1 de febrero de 2011

... Australia! (primera parte)


     Quizás hayan sido los nervios del comienzo que se disiparon o, tal vez, las horas de sueño debido a la diferencia horaria con Buenos Aires que, poco a poco, fuimos recuperando pero, sin lugar a dudas, Sydney nos sentó más que bien!
     Arribamos tal cual previsto en vuelo de Qantas (para quienes sean relativos a las líneas aéreas y nunca hayan volado por ésta, sepan que tiene un servicio impresionante) y optamos por el tren (lo mas económico, obvio) para que nos acercara al centro de la ciudad. A fin de buscar alojamiento acorde a nuestro presupuesto, creímos que el barrio chino sería una buena opción y, por suerte, no nos equivocamos: no nos costó demasiado encontrar un hostel dirigido por un chino super meticuloso que tenía todo más que limpio y ordenado y controlado a través de cámaras de seguridad ubicadas estratégicamente en cada ambiente (al mejor estilo super chino de Buenos Aires). Así que, una vez acomodados en habitaciones óctuples y mixtas (a propósito, nuestros compañeros de cuarto -un asiático, un australiano, un hindú, un francés y otra persona de identidad desconocida que había montado una carpa entorno a su cama y tenía ropa de mujer debajo de ésta aunque voz masculina- fueron más que tranquilos) y motivados por el equipamiento de la cocina, fuimos de compras a una feria y compensamos a nuestros estómagos por lo mal tratados que habían sido en Auckland.
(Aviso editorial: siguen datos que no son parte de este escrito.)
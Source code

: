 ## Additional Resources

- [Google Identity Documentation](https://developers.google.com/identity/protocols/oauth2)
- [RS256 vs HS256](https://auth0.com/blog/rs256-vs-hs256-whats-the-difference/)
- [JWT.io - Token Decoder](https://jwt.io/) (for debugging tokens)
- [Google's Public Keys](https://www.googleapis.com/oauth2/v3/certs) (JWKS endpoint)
     Ahora sí, más descansados y con las panzas llenas, encaramos nuestra visita a la ciudad, en la cual se destacaron Pyrmont Bridge, The Rocks -su barrio tradicional- y, obviamente, Sydney Harbour con su Opera House (según Hernán, no se trata de una naranja abierta ni de velas al viento como dicen las guías de viajes sino que, sin lugar a dudas, se parece a la cara de Darth Vader, ya sea de frente o de perfil, según desde donde se lo mire) y su magnífico puente. Ciertamente, este rincón de la ciudad transmite una energía muy positiva y le dedicamos una buena cantidad de horas -diurnas y nocturnas-.
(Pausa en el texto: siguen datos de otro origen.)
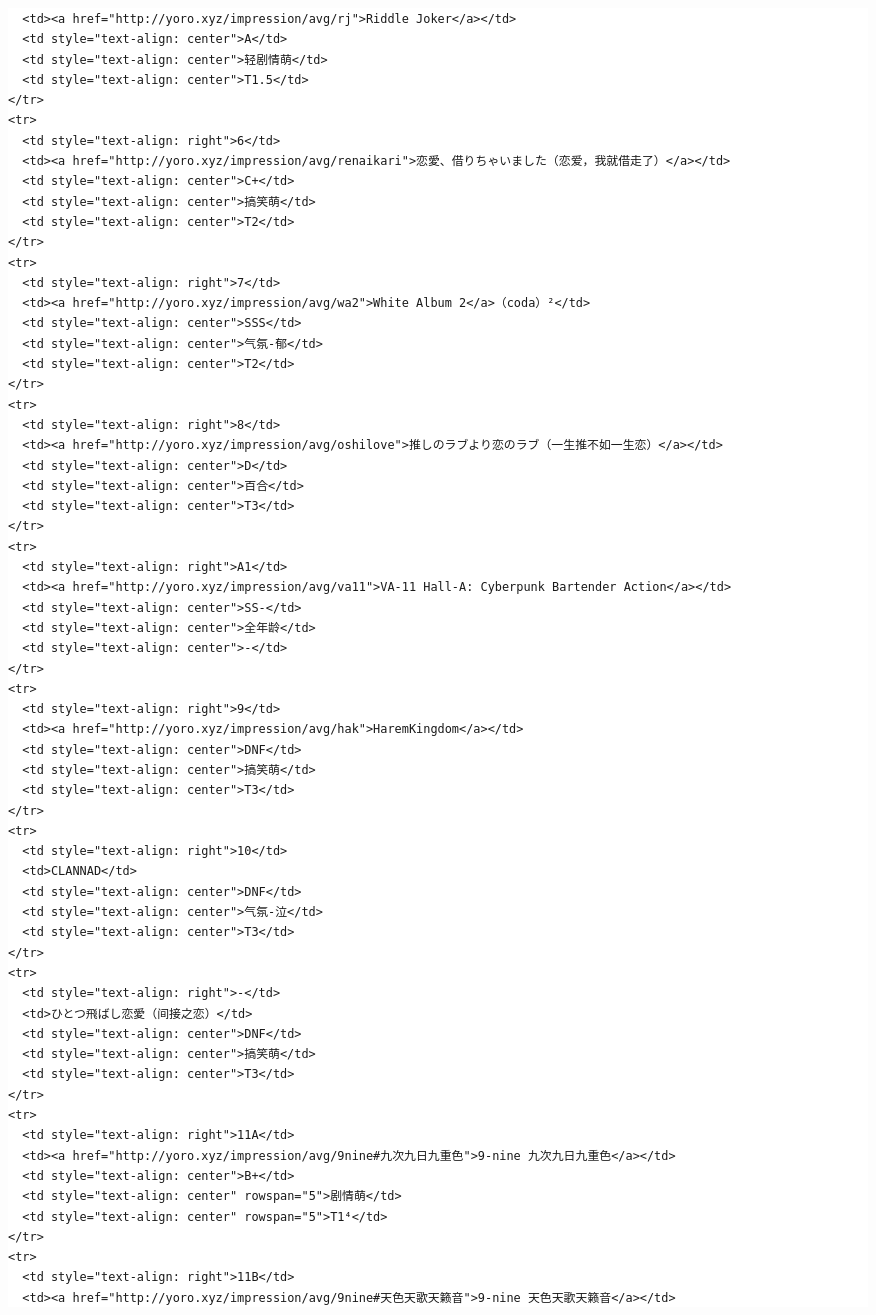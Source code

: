       <td><a href="http://yoro.xyz/impression/avg/rj">Riddle Joker</a></td>
      <td style="text-align: center">A</td>
      <td style="text-align: center">轻剧情萌</td>
      <td style="text-align: center">T1.5</td>
    </tr>
    <tr>
      <td style="text-align: right">6</td>
      <td><a href="http://yoro.xyz/impression/avg/renaikari">恋愛、借りちゃいました（恋爱，我就借走了）</a></td>
      <td style="text-align: center">C+</td>
      <td style="text-align: center">搞笑萌</td>
      <td style="text-align: center">T2</td>
    </tr>
    <tr>
      <td style="text-align: right">7</td>
      <td><a href="http://yoro.xyz/impression/avg/wa2">White Album 2</a>（coda）²</td>
      <td style="text-align: center">SSS</td>
      <td style="text-align: center">气氛-郁</td>
      <td style="text-align: center">T2</td>
    </tr>
    <tr>
      <td style="text-align: right">8</td>
      <td><a href="http://yoro.xyz/impression/avg/oshilove">推しのラブより恋のラブ（一生推不如一生恋）</a></td>
      <td style="text-align: center">D</td>
      <td style="text-align: center">百合</td>
      <td style="text-align: center">T3</td>
    </tr>
    <tr>
      <td style="text-align: right">A1</td>
      <td><a href="http://yoro.xyz/impression/avg/va11">VA-11 Hall-A: Cyberpunk Bartender Action</a></td>
      <td style="text-align: center">SS-</td>
      <td style="text-align: center">全年龄</td>
      <td style="text-align: center">-</td>
    </tr>
    <tr>
      <td style="text-align: right">9</td>
      <td><a href="http://yoro.xyz/impression/avg/hak">HaremKingdom</a></td>
      <td style="text-align: center">DNF</td>
      <td style="text-align: center">搞笑萌</td>
      <td style="text-align: center">T3</td>
    </tr>
    <tr>
      <td style="text-align: right">10</td>
      <td>CLANNAD</td>
      <td style="text-align: center">DNF</td>
      <td style="text-align: center">气氛-泣</td>
      <td style="text-align: center">T3</td>
    </tr>
    <tr>
      <td style="text-align: right">-</td>
      <td>ひとつ飛ばし恋愛（间接之恋）</td>
      <td style="text-align: center">DNF</td>
      <td style="text-align: center">搞笑萌</td>
      <td style="text-align: center">T3</td>
    </tr>
    <tr>
      <td style="text-align: right">11A</td>
      <td><a href="http://yoro.xyz/impression/avg/9nine#九次九日九重色">9-nine 九次九日九重色</a></td>
      <td style="text-align: center">B+</td>
      <td style="text-align: center" rowspan="5">剧情萌</td>
      <td style="text-align: center" rowspan="5">T1⁴</td>
    </tr>
    <tr>
      <td style="text-align: right">11B</td>
      <td><a href="http://yoro.xyz/impression/avg/9nine#天色天歌天籁音">9-nine 天色天歌天籁音</a></td>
     Una vez recorrida en todas sus direcciones (quizás su limpieza y tecnología no nos impactó tanto ya que habíamos recién abandonado a su prolija vecina Auckland), nos embarcamos para tener una imagen de la ciudad desde otra perspectiva y nos dirigimos hacia Manly Beach, una playa que dista a 20 minutos en ferry de la ciudad. En un principio, recorrimos su playa principal con olas generosas para surfistas aunque repleta también de bluebottles (aguavivas chiquitas con filamentos larguísimos azules oscuro). A propósito, el pie de Carla, curioso por saber que pasaba si tocaba una, se enredó con un filamento, lo cual terminó en media hora de insultos. Por lo tanto, optamos por Shelley Beach,  la cual dista a 10 minutos a pie de la principal y, al encontrarse en una especie de mini-bahía, no tiene ni olas ni aguavivas, y allí pasamos el día sencillamente aunque podría haber sido a todo trapo ya que cuenta con parrillas eléctricas de acero inoxidable, mesas y sillas, bebederos de agua purificada, duchas y demás instalaciones abiertas a todo público… e impecables! En síntesis, si bien no se tratan de playas paradisíacas, sus aguas son cálidas y cristalinas y su entorno más que agradable, relajado y seguro y, considerando su cercanía a la ciudad, se convierte en una escapada envidiable (al menos para cualquier porteño).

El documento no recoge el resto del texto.